Prompt: All of the records that follow need to be copied word for word, without the pictures.

Task inputs:
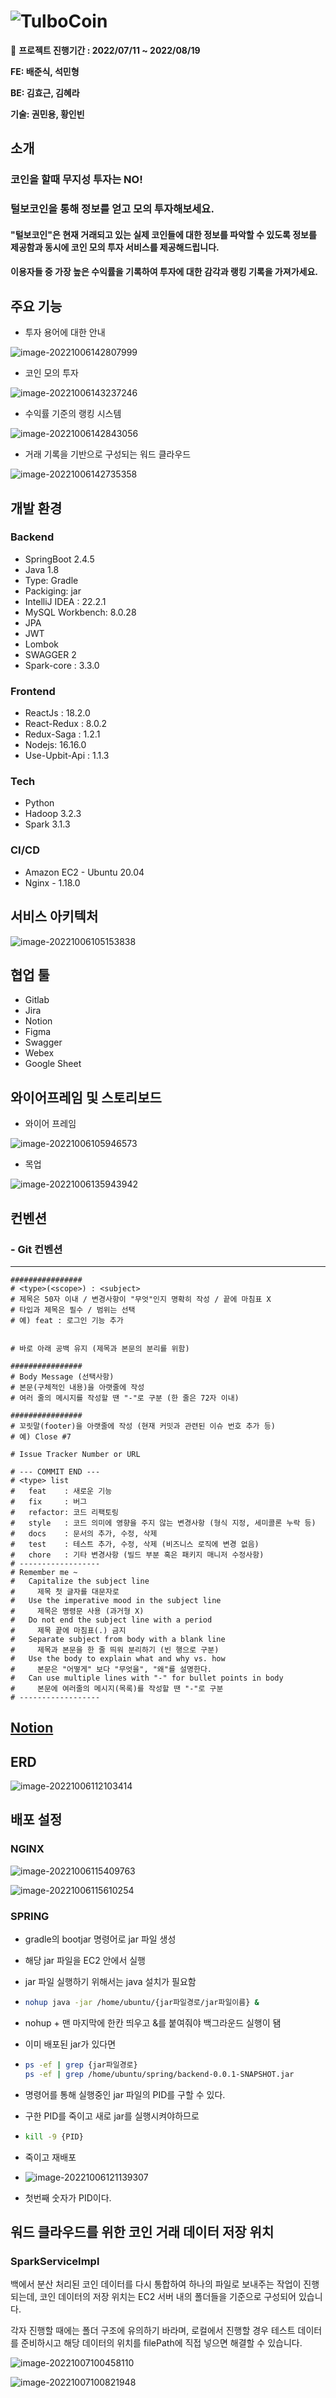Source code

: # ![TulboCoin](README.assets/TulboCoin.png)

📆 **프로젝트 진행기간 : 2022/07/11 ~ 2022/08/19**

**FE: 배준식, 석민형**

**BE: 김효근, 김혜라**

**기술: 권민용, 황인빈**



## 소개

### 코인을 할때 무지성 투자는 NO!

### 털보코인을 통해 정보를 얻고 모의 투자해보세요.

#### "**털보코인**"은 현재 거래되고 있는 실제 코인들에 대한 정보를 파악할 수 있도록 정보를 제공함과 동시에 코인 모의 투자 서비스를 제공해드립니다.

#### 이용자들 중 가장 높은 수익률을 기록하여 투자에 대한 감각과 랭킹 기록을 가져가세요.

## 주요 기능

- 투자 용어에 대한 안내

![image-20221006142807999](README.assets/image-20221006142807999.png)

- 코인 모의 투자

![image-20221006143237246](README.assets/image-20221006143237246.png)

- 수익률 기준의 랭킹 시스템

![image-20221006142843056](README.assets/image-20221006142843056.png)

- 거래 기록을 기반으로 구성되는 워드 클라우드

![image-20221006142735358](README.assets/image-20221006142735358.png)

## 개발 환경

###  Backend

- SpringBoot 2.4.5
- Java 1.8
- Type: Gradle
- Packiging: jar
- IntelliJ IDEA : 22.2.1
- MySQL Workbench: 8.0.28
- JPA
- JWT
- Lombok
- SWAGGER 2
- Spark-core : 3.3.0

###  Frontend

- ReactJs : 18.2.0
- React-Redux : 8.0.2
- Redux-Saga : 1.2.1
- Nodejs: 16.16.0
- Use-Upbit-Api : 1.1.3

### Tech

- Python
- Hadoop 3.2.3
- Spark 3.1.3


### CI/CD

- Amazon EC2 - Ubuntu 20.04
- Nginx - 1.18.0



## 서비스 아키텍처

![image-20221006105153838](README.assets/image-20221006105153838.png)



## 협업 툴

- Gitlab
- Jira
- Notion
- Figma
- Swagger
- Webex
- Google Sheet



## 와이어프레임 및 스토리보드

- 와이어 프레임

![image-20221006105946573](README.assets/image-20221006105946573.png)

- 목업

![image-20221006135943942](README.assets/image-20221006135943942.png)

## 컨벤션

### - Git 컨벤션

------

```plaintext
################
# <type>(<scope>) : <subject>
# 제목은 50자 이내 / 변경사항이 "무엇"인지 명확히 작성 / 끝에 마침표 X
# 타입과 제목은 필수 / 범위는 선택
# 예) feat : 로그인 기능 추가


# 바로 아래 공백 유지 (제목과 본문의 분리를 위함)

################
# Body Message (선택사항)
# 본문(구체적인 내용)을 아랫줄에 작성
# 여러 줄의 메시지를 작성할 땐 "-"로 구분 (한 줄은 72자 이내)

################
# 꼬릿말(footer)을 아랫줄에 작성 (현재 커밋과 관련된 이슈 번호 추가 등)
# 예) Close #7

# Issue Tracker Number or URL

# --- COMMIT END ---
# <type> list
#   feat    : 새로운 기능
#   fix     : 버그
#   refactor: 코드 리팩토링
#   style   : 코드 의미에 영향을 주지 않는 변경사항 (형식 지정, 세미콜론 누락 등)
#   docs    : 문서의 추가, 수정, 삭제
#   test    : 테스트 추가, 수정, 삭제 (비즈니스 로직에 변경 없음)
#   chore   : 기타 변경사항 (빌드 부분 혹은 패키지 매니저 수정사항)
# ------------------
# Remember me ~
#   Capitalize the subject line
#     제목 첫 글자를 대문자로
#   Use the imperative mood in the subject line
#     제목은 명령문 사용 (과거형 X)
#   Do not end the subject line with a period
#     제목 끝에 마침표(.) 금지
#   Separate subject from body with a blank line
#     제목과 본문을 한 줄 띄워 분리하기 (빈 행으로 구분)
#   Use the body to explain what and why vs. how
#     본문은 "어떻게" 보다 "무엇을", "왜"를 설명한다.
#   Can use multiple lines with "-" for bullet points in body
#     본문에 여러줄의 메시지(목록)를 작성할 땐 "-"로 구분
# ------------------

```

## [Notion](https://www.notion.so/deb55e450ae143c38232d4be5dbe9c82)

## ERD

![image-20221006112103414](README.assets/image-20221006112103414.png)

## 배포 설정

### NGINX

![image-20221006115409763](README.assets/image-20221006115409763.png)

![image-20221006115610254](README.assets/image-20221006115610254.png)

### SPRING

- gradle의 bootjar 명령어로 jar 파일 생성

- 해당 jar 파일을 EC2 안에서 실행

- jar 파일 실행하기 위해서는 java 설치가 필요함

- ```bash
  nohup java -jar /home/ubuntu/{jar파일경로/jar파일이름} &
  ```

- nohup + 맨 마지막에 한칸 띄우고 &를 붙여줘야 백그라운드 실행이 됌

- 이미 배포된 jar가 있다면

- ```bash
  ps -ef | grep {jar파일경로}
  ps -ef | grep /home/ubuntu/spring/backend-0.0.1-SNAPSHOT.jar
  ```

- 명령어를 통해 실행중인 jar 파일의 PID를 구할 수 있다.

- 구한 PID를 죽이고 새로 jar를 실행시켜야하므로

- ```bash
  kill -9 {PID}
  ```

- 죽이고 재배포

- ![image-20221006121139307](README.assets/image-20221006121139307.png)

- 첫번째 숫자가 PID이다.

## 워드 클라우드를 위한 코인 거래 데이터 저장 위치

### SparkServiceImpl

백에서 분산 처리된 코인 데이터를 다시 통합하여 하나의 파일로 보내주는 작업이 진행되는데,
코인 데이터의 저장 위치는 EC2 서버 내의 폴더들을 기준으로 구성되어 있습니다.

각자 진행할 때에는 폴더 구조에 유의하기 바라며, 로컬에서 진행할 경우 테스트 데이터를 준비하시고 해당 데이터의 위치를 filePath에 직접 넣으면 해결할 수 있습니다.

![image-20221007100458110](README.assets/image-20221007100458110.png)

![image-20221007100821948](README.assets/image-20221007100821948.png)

Answer space:
Source code

: # ![TulboCoin](README.assets/TulboCoin.png)

📆 **프로젝트 진행기간 : 2022/07/11 ~ 2022/08/19**

**FE: 배준식, 석민형**

**BE: 김효근, 김혜라**

**기술: 권민용, 황인빈**



## 소개

### 코인을 할때 무지성 투자는 NO!

### 털보코인을 통해 정보를 얻고 모의 투자해보세요.

#### "**털보코인**"은 현재 거래되고 있는 실제 코인들에 대한 정보를 파악할 수 있도록 정보를 제공함과 동시에 코인 모의 투자 서비스를 제공해드립니다.

#### 이용자들 중 가장 높은 수익률을 기록하여 투자에 대한 감각과 랭킹 기록을 가져가세요.

## 주요 기능

- 투자 용어에 대한 안내

![image-20221006142807999](README.assets/image-20221006142807999.png)

- 코인 모의 투자

![image-20221006143237246](README.assets/image-20221006143237246.png)

- 수익률 기준의 랭킹 시스템

![image-20221006142843056](README.assets/image-20221006142843056.png)

- 거래 기록을 기반으로 구성되는 워드 클라우드

![image-20221006142735358](README.assets/image-20221006142735358.png)

## 개발 환경

###  Backend

- SpringBoot 2.4.5
- Java 1.8
- Type: Gradle
- Packiging: jar
- IntelliJ IDEA : 22.2.1
- MySQL Workbench: 8.0.28
- JPA
- JWT
- Lombok
- SWAGGER 2
- Spark-core : 3.3.0

###  Frontend

- ReactJs : 18.2.0
- React-Redux : 8.0.2
- Redux-Saga : 1.2.1
- Nodejs: 16.16.0
- Use-Upbit-Api : 1.1.3

### Tech

- Python
- Hadoop 3.2.3
- Spark 3.1.3


### CI/CD

- Amazon EC2 - Ubuntu 20.04
- Nginx - 1.18.0



## 서비스 아키텍처

![image-20221006105153838](README.assets/image-20221006105153838.png)



## 협업 툴

- Gitlab
- Jira
- Notion
- Figma
- Swagger
- Webex
- Google Sheet



## 와이어프레임 및 스토리보드

- 와이어 프레임

![image-20221006105946573](README.assets/image-20221006105946573.png)

- 목업

![image-20221006135943942](README.assets/image-20221006135943942.png)

## 컨벤션

### - Git 컨벤션

------

```plaintext
################
# <type>(<scope>) : <subject>
# 제목은 50자 이내 / 변경사항이 "무엇"인지 명확히 작성 / 끝에 마침표 X
# 타입과 제목은 필수 / 범위는 선택
# 예) feat : 로그인 기능 추가


# 바로 아래 공백 유지 (제목과 본문의 분리를 위함)

################
# Body Message (선택사항)
# 본문(구체적인 내용)을 아랫줄에 작성
# 여러 줄의 메시지를 작성할 땐 "-"로 구분 (한 줄은 72자 이내)

################
# 꼬릿말(footer)을 아랫줄에 작성 (현재 커밋과 관련된 이슈 번호 추가 등)
# 예) Close #7

# Issue Tracker Number or URL

# --- COMMIT END ---
# <type> list
#   feat    : 새로운 기능
#   fix     : 버그
#   refactor: 코드 리팩토링
#   style   : 코드 의미에 영향을 주지 않는 변경사항 (형식 지정, 세미콜론 누락 등)
#   docs    : 문서의 추가, 수정, 삭제
#   test    : 테스트 추가, 수정, 삭제 (비즈니스 로직에 변경 없음)
#   chore   : 기타 변경사항 (빌드 부분 혹은 패키지 매니저 수정사항)
# ------------------
# Remember me ~
#   Capitalize the subject line
#     제목 첫 글자를 대문자로
#   Use the imperative mood in the subject line
#     제목은 명령문 사용 (과거형 X)
#   Do not end the subject line with a period
#     제목 끝에 마침표(.) 금지
#   Separate subject from body with a blank line
#     제목과 본문을 한 줄 띄워 분리하기 (빈 행으로 구분)
#   Use the body to explain what and why vs. how
#     본문은 "어떻게" 보다 "무엇을", "왜"를 설명한다.
#   Can use multiple lines with "-" for bullet points in body
#     본문에 여러줄의 메시지(목록)를 작성할 땐 "-"로 구분
# ------------------

```

## [Notion](https://www.notion.so/deb55e450ae143c38232d4be5dbe9c82)

## ERD

![image-20221006112103414](README.assets/image-20221006112103414.png)

## 배포 설정

### NGINX

![image-20221006115409763](README.assets/image-20221006115409763.png)

![image-20221006115610254](README.assets/image-20221006115610254.png)

### SPRING

- gradle의 bootjar 명령어로 jar 파일 생성

- 해당 jar 파일을 EC2 안에서 실행

- jar 파일 실행하기 위해서는 java 설치가 필요함

- ```bash
  nohup java -jar /home/ubuntu/{jar파일경로/jar파일이름} &
  ```

- nohup + 맨 마지막에 한칸 띄우고 &를 붙여줘야 백그라운드 실행이 됌

- 이미 배포된 jar가 있다면

- ```bash
  ps -ef | grep {jar파일경로}
  ps -ef | grep /home/ubuntu/spring/backend-0.0.1-SNAPSHOT.jar
  ```

- 명령어를 통해 실행중인 jar 파일의 PID를 구할 수 있다.

- 구한 PID를 죽이고 새로 jar를 실행시켜야하므로

- ```bash
  kill -9 {PID}
  ```

- 죽이고 재배포

- ![image-20221006121139307](README.assets/image-20221006121139307.png)

- 첫번째 숫자가 PID이다.

## 워드 클라우드를 위한 코인 거래 데이터 저장 위치

### SparkServiceImpl

백에서 분산 처리된 코인 데이터를 다시 통합하여 하나의 파일로 보내주는 작업이 진행되는데,
코인 데이터의 저장 위치는 EC2 서버 내의 폴더들을 기준으로 구성되어 있습니다.

각자 진행할 때에는 폴더 구조에 유의하기 바라며, 로컬에서 진행할 경우 테스트 데이터를 준비하시고 해당 데이터의 위치를 filePath에 직접 넣으면 해결할 수 있습니다.

![image-20221007100458110](README.assets/image-20221007100458110.png)

![image-20221007100821948](README.assets/image-20221007100821948.png)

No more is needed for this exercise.